National-Awareness-Days.com highlighted this point by acknowledging the tragic death of actress and stage performer Natasha Richardson.
The Brit received a knock to the head in an accident while on a ski lesson on a beginners' slope at the Mont Tremblant resort in Quebec, Canada, in March 2009. Richardson showed no signs of injury immediately after the tumble but was taken to hospital around an hour after upon feeling unwell.
It was later revealed that the actress had suffered from critical injuries, with Action for Brain Injury Week underlining that medical attention should be sought anytime someone begins feeling ill soon after having any kind of accident.
Leading neurosurgeon Chris Chandler echoed this message soon after Richardson's death, stating to BBC News: "A blow to the head can cause a bruise or rupture a blood vessel that slowly swells, causing pressure to build up inside the skull.
"In the skull there is nowhere for the brain to move to so pressure continues to grow and that swelling can cause the brain to malfunction because it can limit circulation. If that pressure is not relieved it can kill."

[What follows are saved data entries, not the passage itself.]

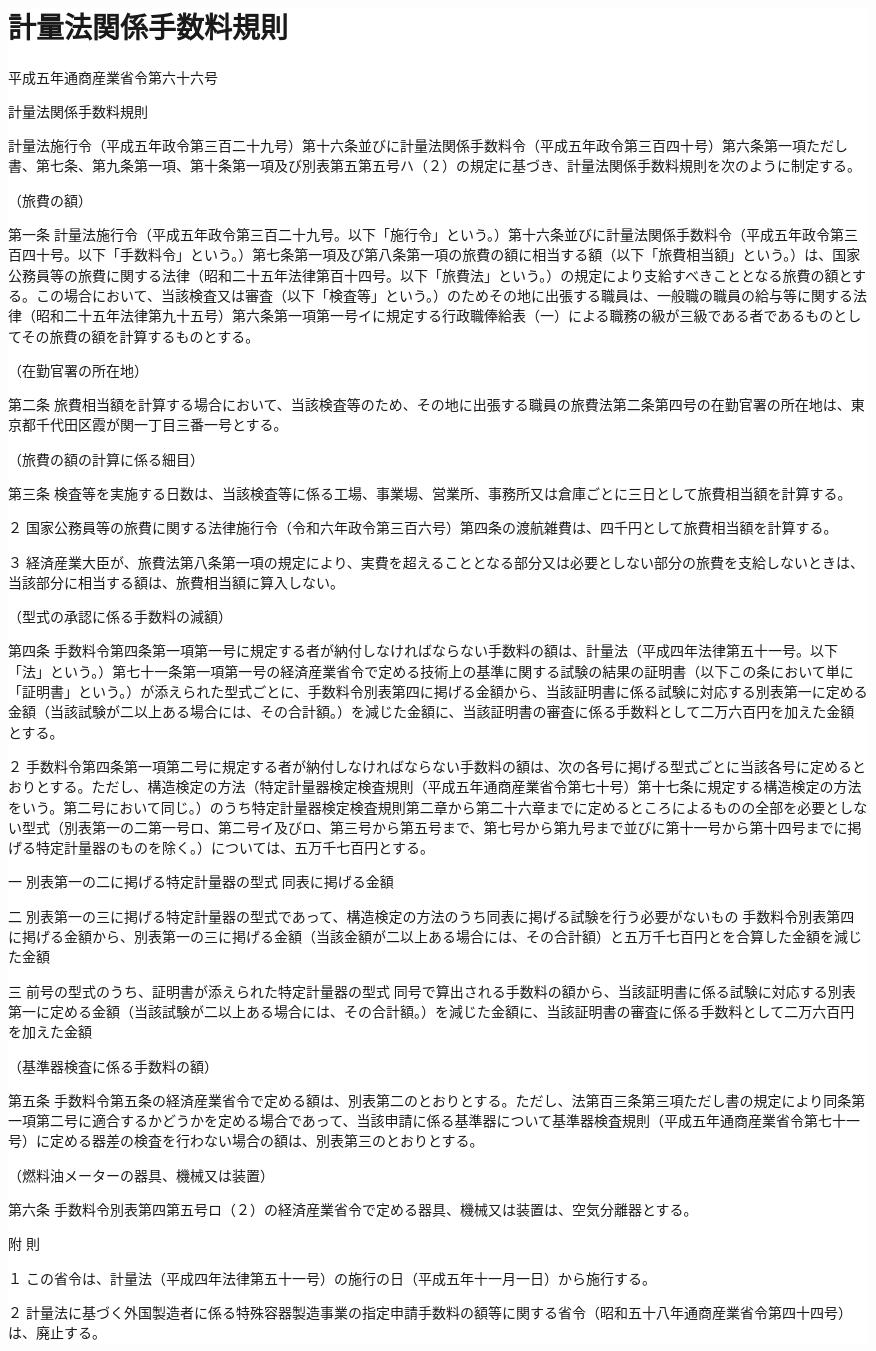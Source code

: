 # 計量法関係手数料規則

平成五年通商産業省令第六十六号

計量法関係手数料規則

計量法施行令（平成五年政令第三百二十九号）第十六条並びに計量法関係手数料令（平成五年政令第三百四十号）第六条第一項ただし書、第七条、第九条第一項、第十条第一項及び別表第五第五号ハ（２）の規定に基づき、計量法関係手数料規則を次のように制定する。

（旅費の額）

第一条 計量法施行令（平成五年政令第三百二十九号。以下「施行令」という。）第十六条並びに計量法関係手数料令（平成五年政令第三百四十号。以下「手数料令」という。）第七条第一項及び第八条第一項の旅費の額に相当する額（以下「旅費相当額」という。）は、国家公務員等の旅費に関する法律（昭和二十五年法律第百十四号。以下「旅費法」という。）の規定により支給すべきこととなる旅費の額とする。この場合において、当該検査又は審査（以下「検査等」という。）のためその地に出張する職員は、一般職の職員の給与等に関する法律（昭和二十五年法律第九十五号）第六条第一項第一号イに規定する行政職俸給表（一）による職務の級が三級である者であるものとしてその旅費の額を計算するものとする。

（在勤官署の所在地）

第二条 旅費相当額を計算する場合において、当該検査等のため、その地に出張する職員の旅費法第二条第四号の在勤官署の所在地は、東京都千代田区霞が関一丁目三番一号とする。

（旅費の額の計算に係る細目）

第三条 検査等を実施する日数は、当該検査等に係る工場、事業場、営業所、事務所又は倉庫ごとに三日として旅費相当額を計算する。

２ 国家公務員等の旅費に関する法律施行令（令和六年政令第三百六号）第四条の渡航雑費は、四千円として旅費相当額を計算する。

３ 経済産業大臣が、旅費法第八条第一項の規定により、実費を超えることとなる部分又は必要としない部分の旅費を支給しないときは、当該部分に相当する額は、旅費相当額に算入しない。

（型式の承認に係る手数料の減額）

第四条 手数料令第四条第一項第一号に規定する者が納付しなければならない手数料の額は、計量法（平成四年法律第五十一号。以下「法」という。）第七十一条第一項第一号の経済産業省令で定める技術上の基準に関する試験の結果の証明書（以下この条において単に「証明書」という。）が添えられた型式ごとに、手数料令別表第四に掲げる金額から、当該証明書に係る試験に対応する別表第一に定める金額（当該試験が二以上ある場合には、その合計額。）を減じた金額に、当該証明書の審査に係る手数料として二万六百円を加えた金額とする。

２ 手数料令第四条第一項第二号に規定する者が納付しなければならない手数料の額は、次の各号に掲げる型式ごとに当該各号に定めるとおりとする。ただし、構造検定の方法（特定計量器検定検査規則（平成五年通商産業省令第七十号）第十七条に規定する構造検定の方法をいう。第二号において同じ。）のうち特定計量器検定検査規則第二章から第二十六章までに定めるところによるものの全部を必要としない型式（別表第一の二第一号ロ、第二号イ及びロ、第三号から第五号まで、第七号から第九号まで並びに第十一号から第十四号までに掲げる特定計量器のものを除く。）については、五万千七百円とする。

一 別表第一の二に掲げる特定計量器の型式 同表に掲げる金額

二 別表第一の三に掲げる特定計量器の型式であって、構造検定の方法のうち同表に掲げる試験を行う必要がないもの 手数料令別表第四に掲げる金額から、別表第一の三に掲げる金額（当該金額が二以上ある場合には、その合計額）と五万千七百円とを合算した金額を減じた金額

三 前号の型式のうち、証明書が添えられた特定計量器の型式 同号で算出される手数料の額から、当該証明書に係る試験に対応する別表第一に定める金額（当該試験が二以上ある場合には、その合計額。）を減じた金額に、当該証明書の審査に係る手数料として二万六百円を加えた金額

（基準器検査に係る手数料の額）

第五条 手数料令第五条の経済産業省令で定める額は、別表第二のとおりとする。ただし、法第百三条第三項ただし書の規定により同条第一項第二号に適合するかどうかを定める場合であって、当該申請に係る基準器について基準器検査規則（平成五年通商産業省令第七十一号）に定める器差の検査を行わない場合の額は、別表第三のとおりとする。

（燃料油メーターの器具、機械又は装置）

第六条 手数料令別表第四第五号ロ（２）の経済産業省令で定める器具、機械又は装置は、空気分離器とする。

附 則

１ この省令は、計量法（平成四年法律第五十一号）の施行の日（平成五年十一月一日）から施行する。

２ 計量法に基づく外国製造者に係る特殊容器製造事業の指定申請手数料の額等に関する省令（昭和五十八年通商産業省令第四十四号）は、廃止する。
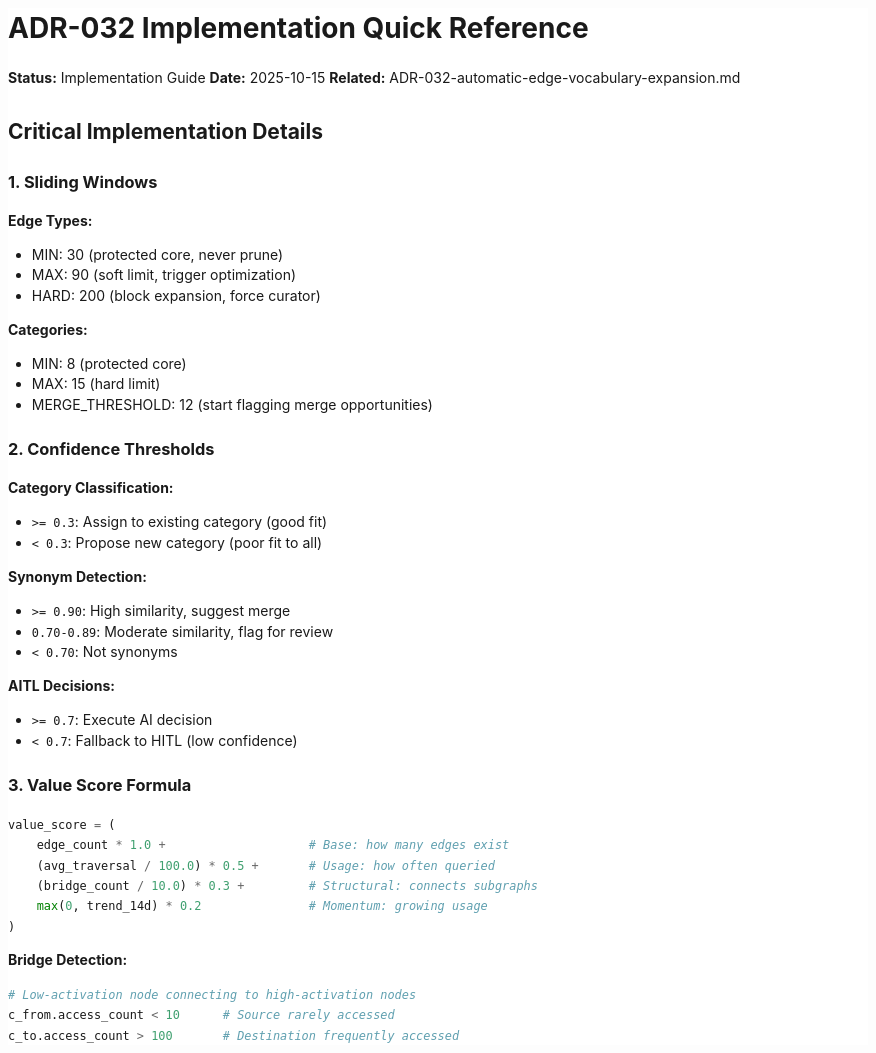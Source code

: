 # ADR-032 Implementation Quick Reference

**Status:** Implementation Guide
**Date:** 2025-10-15
**Related:** ADR-032-automatic-edge-vocabulary-expansion.md

## Critical Implementation Details

### 1. Sliding Windows

**Edge Types:**
- MIN: 30 (protected core, never prune)
- MAX: 90 (soft limit, trigger optimization)
- HARD: 200 (block expansion, force curator)

**Categories:**
- MIN: 8 (protected core)
- MAX: 15 (hard limit)
- MERGE_THRESHOLD: 12 (start flagging merge opportunities)

### 2. Confidence Thresholds

**Category Classification:**
- `>= 0.3`: Assign to existing category (good fit)
- `< 0.3`: Propose new category (poor fit to all)

**Synonym Detection:**
- `>= 0.90`: High similarity, suggest merge
- `0.70-0.89`: Moderate similarity, flag for review
- `< 0.70`: Not synonyms

**AITL Decisions:**
- `>= 0.7`: Execute AI decision
- `< 0.7`: Fallback to HITL (low confidence)

### 3. Value Score Formula

```python
value_score = (
    edge_count * 1.0 +                    # Base: how many edges exist
    (avg_traversal / 100.0) * 0.5 +       # Usage: how often queried
    (bridge_count / 10.0) * 0.3 +         # Structural: connects subgraphs
    max(0, trend_14d) * 0.2               # Momentum: growing usage
)
```

**Bridge Detection:**
```python
# Low-activation node connecting to high-activation nodes
c_from.access_count < 10      # Source rarely accessed
c_to.access_count > 100       # Destination frequently accessed
```
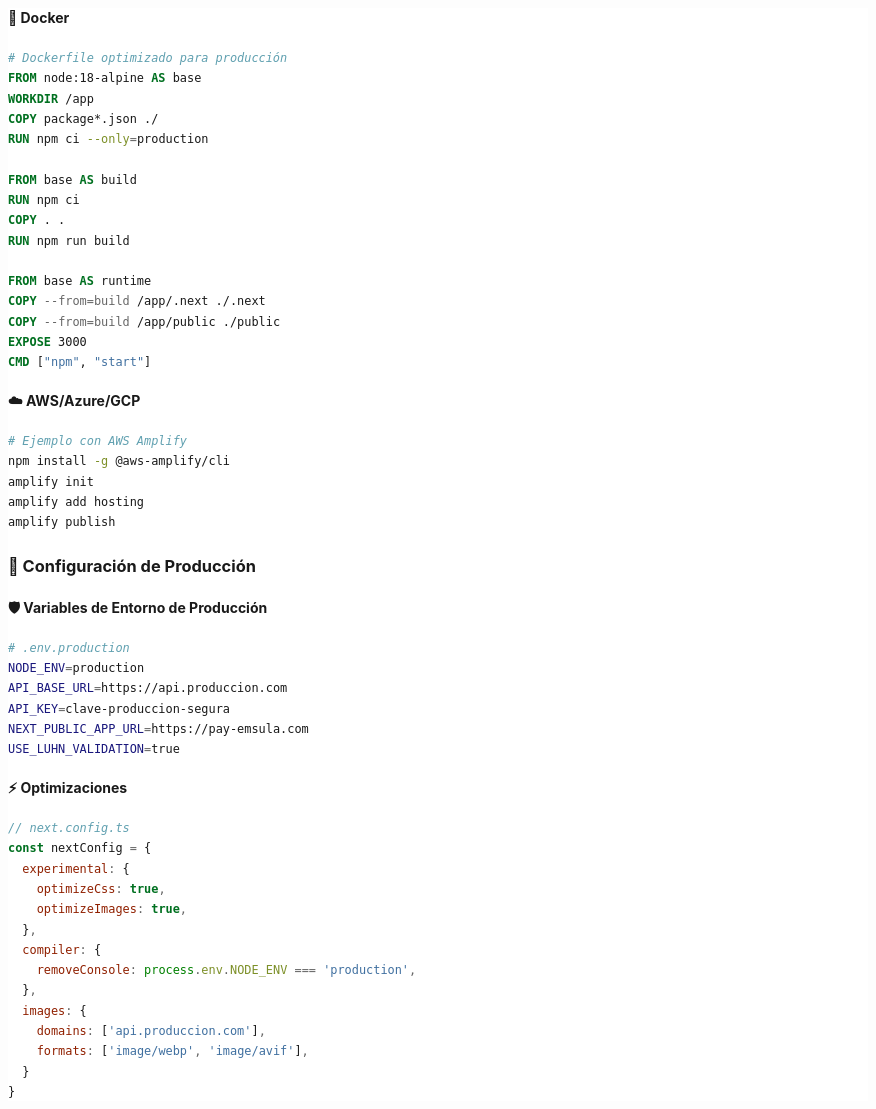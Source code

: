 #### 🐳 Docker
```dockerfile
# Dockerfile optimizado para producción
FROM node:18-alpine AS base
WORKDIR /app
COPY package*.json ./
RUN npm ci --only=production

FROM base AS build
RUN npm ci
COPY . .
RUN npm run build

FROM base AS runtime
COPY --from=build /app/.next ./.next
COPY --from=build /app/public ./public
EXPOSE 3000
CMD ["npm", "start"]
```

#### ☁️ AWS/Azure/GCP
```bash
# Ejemplo con AWS Amplify
npm install -g @aws-amplify/cli
amplify init
amplify add hosting
amplify publish
```

### 🔧 Configuración de Producción

#### 🛡️ Variables de Entorno de Producción
```bash
# .env.production
NODE_ENV=production
API_BASE_URL=https://api.produccion.com
API_KEY=clave-produccion-segura
NEXT_PUBLIC_APP_URL=https://pay-emsula.com
USE_LUHN_VALIDATION=true
```

#### ⚡ Optimizaciones
```javascript
// next.config.ts
const nextConfig = {
  experimental: {
    optimizeCss: true,
    optimizeImages: true,
  },
  compiler: {
    removeConsole: process.env.NODE_ENV === 'production',
  },
  images: {
    domains: ['api.produccion.com'],
    formats: ['image/webp', 'image/avif'],
  }
}
```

One career route which is still raising plenty of concern where head and brain injuries are concerned is in physical forms of sport. Two academics have detailed their worries on this topic in the Medical Journal of Australia.
Dr Federic Gilbert and Dr Bradley Partridge disclosed: "There is a medical and ethical imperative for all football codes to minimise the risks of head injuries and concussion among players."
In order to minimise the risks of a head or brain injury developing into something much worse, the academics have called on any player suspected to have a concussion in any sport to be immediately removed from the field and receive a full medical examination by a doctor.
The sportsperson should also not be allowed to return to any form of action until the ill effects of the injury have completely disappeared.
Headway has chipped in on this topic themselves, advising that a helmet should be deemed necessary clothing in any sport where there is a risk of head or brain injuries.
Another part of the Action for Brain Injury Week initiative is to increase the support that carers receive for looking after patients with brain injuries.
This is after a survey by Headway has found that 60 per cent of carers feel they are not receiving adequate support from local healthcare providers and social services departments in order to have an effect on their patients' lives.
In fact, just seven per cent of those surveyed said that they get a helping hand from social workers to undertake necessary duties and only 27 per cent can recall receiving a carer's assessment during their time in work.
On top of this, almost half of the respondents (49.5 per cent) did not even know that they could request an assessment to better their work. This is in spite of it being legally required for healthcare professionals to make their employees aware of the review.
Peter McCabe, chief executive of Headway, commented: "This is a shocking failing on the part of local authorities across the UK. Caring for a loved one who has a brain injury can bring significant pressures and strains, and carers need help."